| Your instructions |
Count every line below containing "instance"; state the number only.

Data items
○ ○ ○ ○ ○ ○ ○

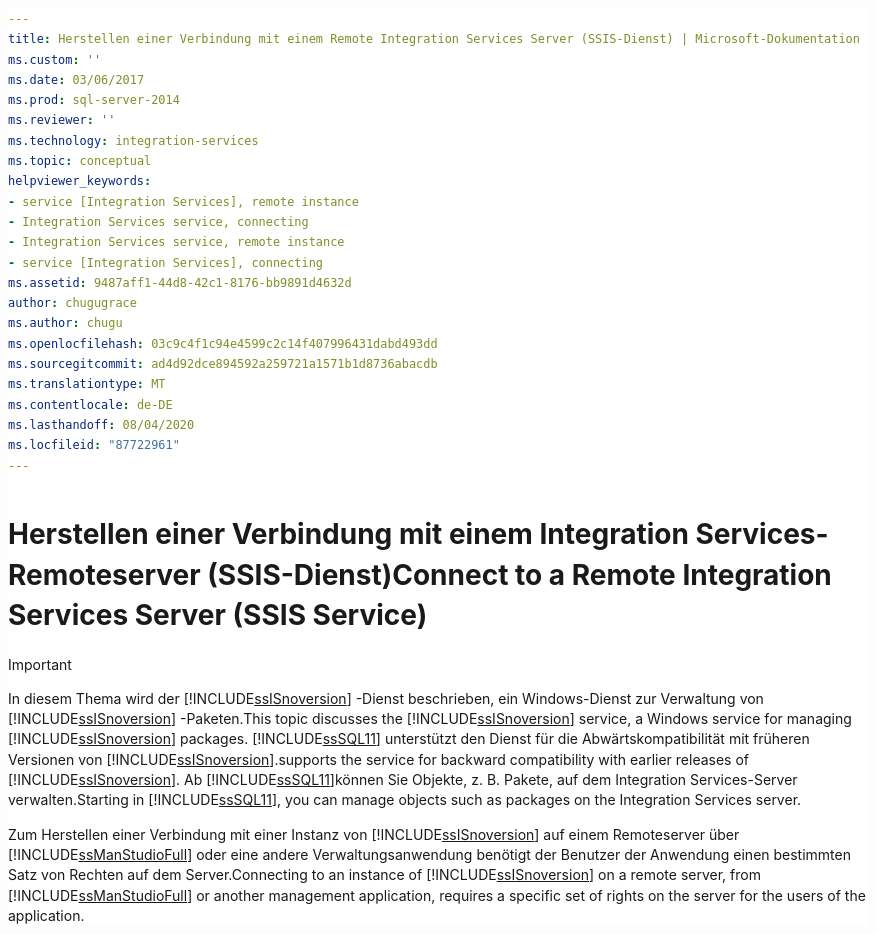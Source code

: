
 ```yaml
---
title: Herstellen einer Verbindung mit einem Remote Integration Services Server (SSIS-Dienst) | Microsoft-Dokumentation
ms.custom: ''
ms.date: 03/06/2017
ms.prod: sql-server-2014
ms.reviewer: ''
ms.technology: integration-services
ms.topic: conceptual
helpviewer_keywords:
- service [Integration Services], remote instance
- Integration Services service, connecting
- Integration Services service, remote instance
- service [Integration Services], connecting
ms.assetid: 9487aff1-44d8-42c1-8176-bb9891d4632d
author: chugugrace
ms.author: chugu
ms.openlocfilehash: 03c9c4f1c94e4599c2c14f407996431dabd493dd
ms.sourcegitcommit: ad4d92dce894592a259721a1571b1d8736abacdb
ms.translationtype: MT
ms.contentlocale: de-DE
ms.lasthandoff: 08/04/2020
ms.locfileid: "87722961"
---
```

# <a name="connect-to-a-remote-integration-services-server-ssis-service"></a><span data-ttu-id="277f7-102">Herstellen einer Verbindung mit einem Integration Services-Remoteserver (SSIS-Dienst)</span><span class="sxs-lookup"><span data-stu-id="277f7-102">Connect to a Remote Integration Services Server (SSIS Service)</span></span>
    
> [!IMPORTANT] 
> <span data-ttu-id="277f7-103">In diesem Thema wird der [!INCLUDE[ssISnoversion](../includes/ssisnoversion-md.md)] -Dienst beschrieben, ein Windows-Dienst zur Verwaltung von [!INCLUDE[ssISnoversion](../includes/ssisnoversion-md.md)] -Paketen.</span><span class="sxs-lookup"><span data-stu-id="277f7-103">This topic discusses the [!INCLUDE[ssISnoversion](../includes/ssisnoversion-md.md)] service, a Windows service for managing [!INCLUDE[ssISnoversion](../includes/ssisnoversion-md.md)] packages.</span></span> [!INCLUDE[ssSQL11](../includes/sssql11-md.md)] <span data-ttu-id="277f7-104">unterstützt den Dienst für die Abwärtskompatibilität mit früheren Versionen von [!INCLUDE[ssISnoversion](../includes/ssisnoversion-md.md)].</span><span class="sxs-lookup"><span data-stu-id="277f7-104">supports the service for backward compatibility with earlier releases of [!INCLUDE[ssISnoversion](../includes/ssisnoversion-md.md)].</span></span> <span data-ttu-id="277f7-105">Ab [!INCLUDE[ssSQL11](../includes/sssql11-md.md)]können Sie Objekte, z. B. Pakete, auf dem Integration Services-Server verwalten.</span><span class="sxs-lookup"><span data-stu-id="277f7-105">Starting in [!INCLUDE[ssSQL11](../includes/sssql11-md.md)], you can manage objects such as packages on the Integration Services server.</span></span>  
  
 <span data-ttu-id="277f7-106">Zum Herstellen einer Verbindung mit einer Instanz von [!INCLUDE[ssISnoversion](../includes/ssisnoversion-md.md)] auf einem Remoteserver über [!INCLUDE[ssManStudioFull](../includes/ssmanstudiofull-md.md)] oder eine andere Verwaltungsanwendung benötigt der Benutzer der Anwendung einen bestimmten Satz von Rechten auf dem Server.</span><span class="sxs-lookup"><span data-stu-id="277f7-106">Connecting to an instance of [!INCLUDE[ssISnoversion](../includes/ssisnoversion-md.md)] on a remote server, from [!INCLUDE[ssManStudioFull](../includes/ssmanstudiofull-md.md)] or another management application, requires a specific set of rights on the server for the users of the application.</span></span>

○ ○ ○ ○ ○ ○ ○

| The answer |
3